◆ **What you need to do**: From the listing below, pull out all lines with "模板将定义此参数允许的值" in them.

◆ **Supplied data**:
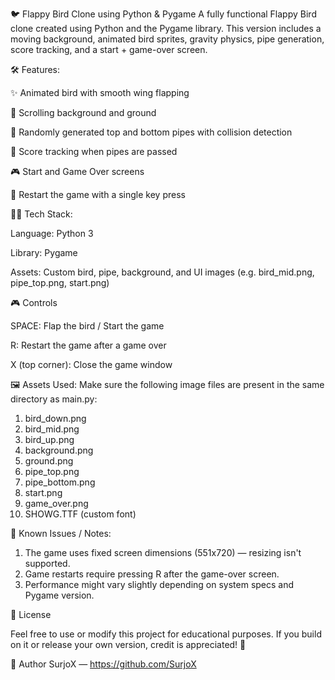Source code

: 🐦 Flappy Bird Clone using Python & Pygame
A fully functional Flappy Bird clone created using Python and the Pygame library. This version includes a moving background, animated bird sprites, gravity physics, pipe generation, score tracking, and a start + game-over screen.


🛠 Features:

✨ Animated bird with smooth wing flapping

🌆 Scrolling background and ground

🚧 Randomly generated top and bottom pipes with collision detection

🧠 Score tracking when pipes are passed

🎮 Start and Game Over screens

🔁 Restart the game with a single key press


🧑‍💻 Tech Stack:

Language: Python 3

Library: Pygame

Assets: Custom bird, pipe, background, and UI images (e.g. bird_mid.png, pipe_top.png, start.png)


🎮 Controls

SPACE: Flap the bird / Start the game

R: Restart the game after a game over

X (top corner): Close the game window


🖼️ Assets Used: 
Make sure the following image files are present in the same directory as main.py:

1. bird_down.png
2. bird_mid.png
3. bird_up.png
4. background.png
5. ground.png
6. pipe_top.png
7. pipe_bottom.png
8. start.png
9. game_over.png
10. SHOWG.TTF (custom font)

📌 Known Issues / Notes:
1. The game uses fixed screen dimensions (551x720) — resizing isn't supported.
2. Game restarts require pressing R after the game-over screen.
3. Performance might vary slightly depending on system specs and Pygame version.

📜 License

Feel free to use or modify this project for educational purposes. If you build on it or release your own version, credit is appreciated! 💛

👤 Author
SurjoX — https://github.com/SurjoX
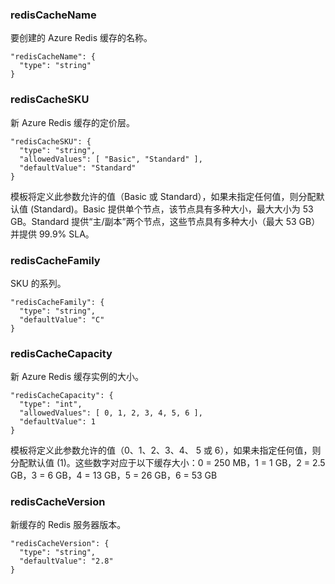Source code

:
### redisCacheName

要创建的 Azure Redis 缓存的名称。

    "redisCacheName": {
      "type": "string"
    }

### redisCacheSKU

新 Azure Redis 缓存的定价层。

    "redisCacheSKU": {
      "type": "string",
      "allowedValues": [ "Basic", "Standard" ],
      "defaultValue": "Standard"
    }

模板将定义此参数允许的值（Basic 或 Standard），如果未指定任何值，则分配默认值 (Standard)。Basic 提供单个节点，该节点具有多种大小，最大大小为 53 GB。Standard 提供“主/副本”两个节点，这些节点具有多种大小（最大 53 GB）并提供 99.9% SLA。

### redisCacheFamily

SKU 的系列。

    "redisCacheFamily": {
      "type": "string",
      "defaultValue": "C"
    }

### redisCacheCapacity

新 Azure Redis 缓存实例的大小。

    "redisCacheCapacity": {
      "type": "int",
      "allowedValues": [ 0, 1, 2, 3, 4, 5, 6 ],
      "defaultValue": 1
    }

模板将定义此参数允许的值（0、1、2、3、4、 5 或 6），如果未指定任何值，则分配默认值 (1)。这些数字对应于以下缓存大小：0 = 250 MB，1 = 1 GB，2 = 2.5 GB，3 = 6 GB，4 = 13 GB，5 = 26 GB，6 = 53 GB

### redisCacheVersion

新缓存的 Redis 服务器版本。

    "redisCacheVersion": {
      "type": "string",
      "defaultValue": "2.8"
    }

<!---HONumber=74-->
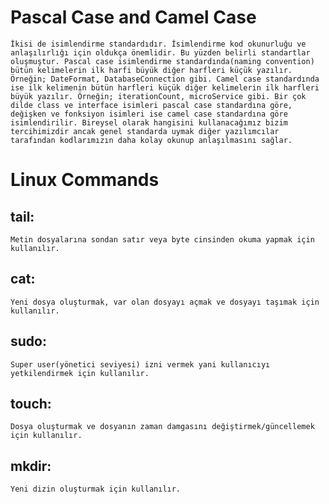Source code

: # Pascal Case and Camel Case

    İkisi de isimlendirme standardıdır. İsimlendirme kod okunurluğu ve anlaşılırlığı için oldukça önemlidir. Bu yüzden belirli standartlar oluşmuştur. Pascal case isimlendirme standardında(naming convention) bütün kelimelerin ilk harfi büyük diğer harfleri küçük yazılır. Örneğin; DateFormat, DatabaseConnection gibi. Camel case standardında ise ilk kelimenin bütün harfleri küçük diğer kelimelerin ilk harfleri büyük yazılır. Örneğin; iterationCount, microService gibi. Bir çok dilde class ve interface isimleri pascal case standardına göre, değişken ve fonksiyon isimleri ise camel case standardına göre isimlendirilir. Bireysel olarak hangisini kullanacağımız bizim tercihimizdir ancak genel standarda uymak diğer yazılımcılar tarafından kodlarımızın daha kolay okunup anlaşılmasını sağlar.

# Linux Commands

## tail: 
    Metin dosyalarına sondan satır veya byte cinsinden okuma yapmak için kullanılır.
## cat: 
    Yeni dosya oluşturmak, var olan dosyayı açmak ve dosyayı taşımak için kullanılır.
## sudo: 
    Super user(yönetici seviyesi) izni vermek yani kullanıcıyı yetkilendirmek için kullanılır.
## touch: 
    Dosya oluşturmak ve dosyanın zaman damgasını değiştirmek/güncellemek için kullanılır.
## mkdir: 
    Yeni dizin oluşturmak için kullanılır.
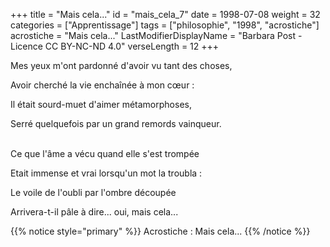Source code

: +++
title = "Mais cela..."
id = "mais_cela_7"
date = 1998-07-08
weight = 32
categories = ["Apprentissage"]
tags = ["philosophie", "1998", "acrostiche"]
acrostiche = "Mais cela..."
LastModifierDisplayName = "Barbara Post - Licence CC BY-NC-ND 4.0"
verseLength = 12
+++

Mes yeux m'ont pardonné d'avoir vu tant des choses,

Avoir cherché la vie enchaînée à mon cœur :

Il était sourd-muet d'aimer métamorphoses,

Serré quelquefois par un grand remords vainqueur.

 \
Ce que l'âme a vécu quand elle s'est trompée

Etait immense et vrai lorsqu'un mot la troubla :

Le voile de l'oubli par l'ombre découpée

Arrivera-t-il pâle à dire... oui, mais cela...

{{% notice style="primary" %}}
Acrostiche : Mais cela...
{{% /notice %}}
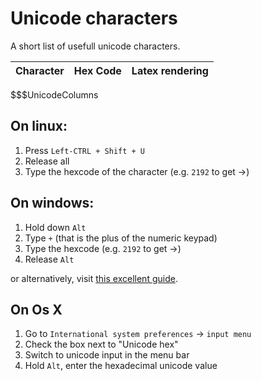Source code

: 

Unicode characters
===================

A short list of usefull unicode characters.

Character | Hex Code | Latex rendering
----------|----------|-----------------
$$$UnicodeColumns

On linux:
---------

1. Press `Left-CTRL + Shift + U`
2. Release all
3. Type the hexcode of the character (e.g. `2192` to get →)

On windows:
-----------

1. Hold down `Alt`
2. Type `+` (that is the plus of the numeric keypad)
3. Type the hexcode (e.g. `2192` to get →)
4. Release `Alt`

or alternatively, visit [this excellent guide](https://help.ubuntu.com/community/Installation).

On Os X
--------

1. Go to `International system preferences` → `input menu`
2. Check the box next to "Unicode hex"
3. Switch to unicode input in the menu bar
4. Hold `Alt`, enter the hexadecimal unicode value


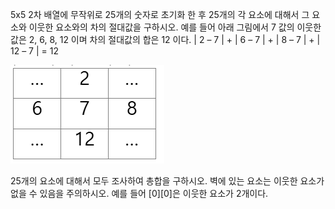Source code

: 5x5 2차 배열에 무작위로 25개의 숫자로 초기화 한 후 
25개의 각 요소에 대해서 그 요소와 이웃한 요소와의 차의 절대값을 구하시오.
예를 들어 아래 그림에서 7 값의 이웃한 값은 2, 6, 8, 12 이며 차의 절대값의 합은 12 이다.
| 2 – 7 | + | 6 – 7 | + | 8 – 7 | + | 12 – 7 | = 12


![alt text](image.png)

25개의 요소에 대해서 모두 조사하여 총합을 구하시오.
벽에 있는 요소는 이웃한 요소가 없을 수 있음을 주의하시오.
예를 들어 [0][0]은 이웃한 요소가 2개이다.
 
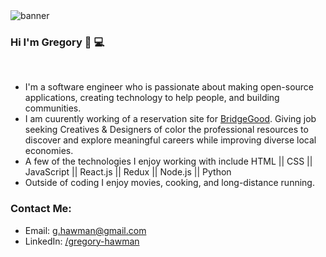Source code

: <img src='https://media-exp1.licdn.com/dms/image/C5616AQHY7pRKv8HC9A/profile-displaybackgroundimage-shrink_350_1400/0?e=1605744000&v=beta&t=P7vYr__o32PYEFkQKaT-33o3x-bSE6AhFtcOdVI_GTY' alt='banner'>

### Hi I'm Gregory 👋 💻
<br>

- I'm a software engineer who is passionate about making open-source applications, creating technology to help people, and building communities.
- I am cuurently working of a reservation site for <a href="https://www.BridgeGood.org">BridgeGood</a>. Giving job seeking Creatives & Designers of color the professional resources to discover and explore meaningful careers while improving diverse local economies.
- A few of the technologies I enjoy working with include HTML || CSS || JavaScript || React.js || Redux || Node.js || Python
- Outside of coding I enjoy movies, cooking, and long-distance running.

### Contact Me:
- Email: g.hawman@gmail.com
- LinkedIn: <a href="https://www.linkedin.com/in/gregory-hawman/">/gregory-hawman</a>

<!--
**Gregory-Hawman/Gregory-Hawman** is a ✨ _special_ ✨ repository because its `README.md` (this file) appears on your GitHub profile.

Here are some ideas to get you started:

- 🔭 I’m currently working on ...
- 🌱 I’m currently learning ...
- 👯 I’m looking to collaborate on ...
- 🤔 I’m looking for help with ...
- 💬 Ask me about ...
- 📫 How to reach me: ...
- 😄 Pronouns: ...
- ⚡ Fun fact: ...
-->
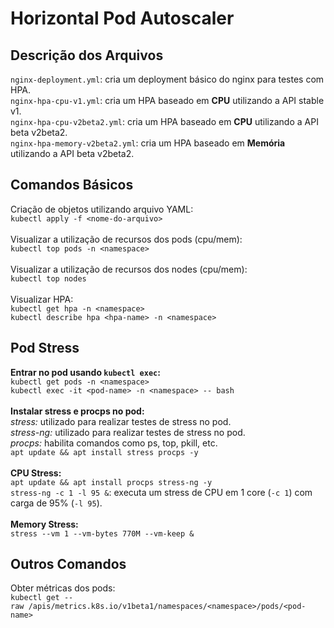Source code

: # Horizontal Pod Autoscaler

## Descrição dos Arquivos
`nginx-deployment.yml`: cria um deployment básico do nginx para testes com HPA.  
`nginx-hpa-cpu-v1.yml`: cria um HPA baseado em **CPU** utilizando a API stable v1.  
`nginx-hpa-cpu-v2beta2.yml`: cria um HPA baseado em **CPU** utilizando a API beta v2beta2.  
`nginx-hpa-memory-v2beta2.yml`: cria um HPA baseado em **Memória** utilizando a API beta v2beta2.  

## Comandos Básicos
Criação de objetos utilizando arquivo YAML:  
`kubectl apply -f <nome-do-arquivo>`  
\
Visualizar a utilização de recursos dos pods (cpu/mem):  
`kubectl top pods -n <namespace>`  
\
Visualizar a utilização de recursos dos nodes (cpu/mem):  
`kubectl top nodes`  
\
Visualizar HPA:  
`kubectl get hpa -n <namespace>`  
`kubectl describe hpa <hpa-name> -n <namespace>`   

## Pod Stress  
**Entrar no pod usando `kubectl exec`:**   
`kubectl get pods -n <namespace>`  
`kubectl exec -it <pod-name> -n <namespace> -- bash`  
\
**Instalar stress e procps no pod:**  
_stress:_ utilizado para realizar testes de stress no pod.  
_stress-ng:_ utilizado para realizar testes de stress no pod.   
_procps:_ habilita comandos como ps, top, pkill, etc.  
`apt update && apt install stress procps -y`  
\
**CPU Stress:**  
`apt update && apt install procps stress-ng -y`  
`stress-ng -c 1 -l 95 &`: executa um stress de CPU em 1 core (`-c 1`) com carga de 95% (`-l 95`).   
\
**Memory Stress:**  
`stress --vm 1 --vm-bytes 770M --vm-keep &`  

## Outros Comandos
Obter métricas dos pods:  
`kubectl get --raw /apis/metrics.k8s.io/v1beta1/namespaces/<namespace>/pods/<pod-name>`   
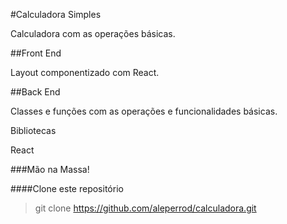 #Calculadora Simples

Calculadora com as operações básicas.

##Front End

Layout componentizado com React.

##Back End

Classes e funções com as operações e funcionalidades básicas.

Bibliotecas

React

###Mão na Massa!

####Clone este repositório

> git clone https://github.com/aleperrod/calculadora.git
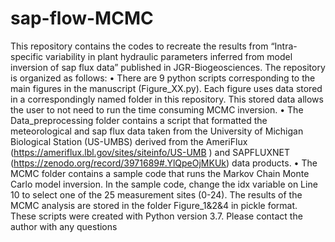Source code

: # sap-flow-MCMC
This repository contains the codes to recreate the results from “Intra-specific variability in plant hydraulic parameters inferred from model inversion of sap flux data” published in JGR-Biogeosciences. The repository is organized as follows:
•	There are 9 python scripts corresponding to the main figures in the manuscript (Figure_XX.py).  Each figure uses data stored in a correspondingly named folder in this repository.  This stored data allows the user to not need to run the time consuming MCMC inversion.
•	The Data_preprocessing folder contains a script that formatted the meteorological and sap flux data taken from the University of Michigan Biological Station (US-UMBS) derived from the AmeriFlux (https://ameriflux.lbl.gov/sites/siteinfo/US-UMB ) and SAPFLUXNET (https://zenodo.org/record/3971689#.YlQpeOjMKUk) data products.
•	The MCMC folder contains a sample code that runs the Markov Chain Monte Carlo model inversion.  In the sample code, change the idx variable on Line 10 to select one of the 25 measurement sites (0-24). The results of the MCMC analysis are stored in the folder Figure_1&2&4  in pickle format.
These scripts were created with Python version 3.7.  Please contact the author with any questions
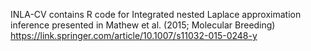 INLA-CV contains R code for Integrated nested Laplace approximation inference presented in Mathew et al. (2015; Molecular Breeding) https://link.springer.com/article/10.1007/s11032-015-0248-y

◆ **Task result**:
模板将定义此参数允许的值（Basic 或 Standard），如果未指定任何值，则分配默认值 (Standard)。Basic 提供单个节点，该节点具有多种大小，最大大小为 53 GB。Standard 提供“主/副本”两个节点，这些节点具有多种大小（最大 53 GB）并提供 99.9% SLA。
模板将定义此参数允许的值（0、1、2、3、4、 5 或 6），如果未指定任何值，则分配默认值 (1)。这些数字对应于以下缓存大小：0 = 250 MB，1 = 1 GB，2 = 2.5 GB，3 = 6 GB，4 = 13 GB，5 = 26 GB，6 = 53 GB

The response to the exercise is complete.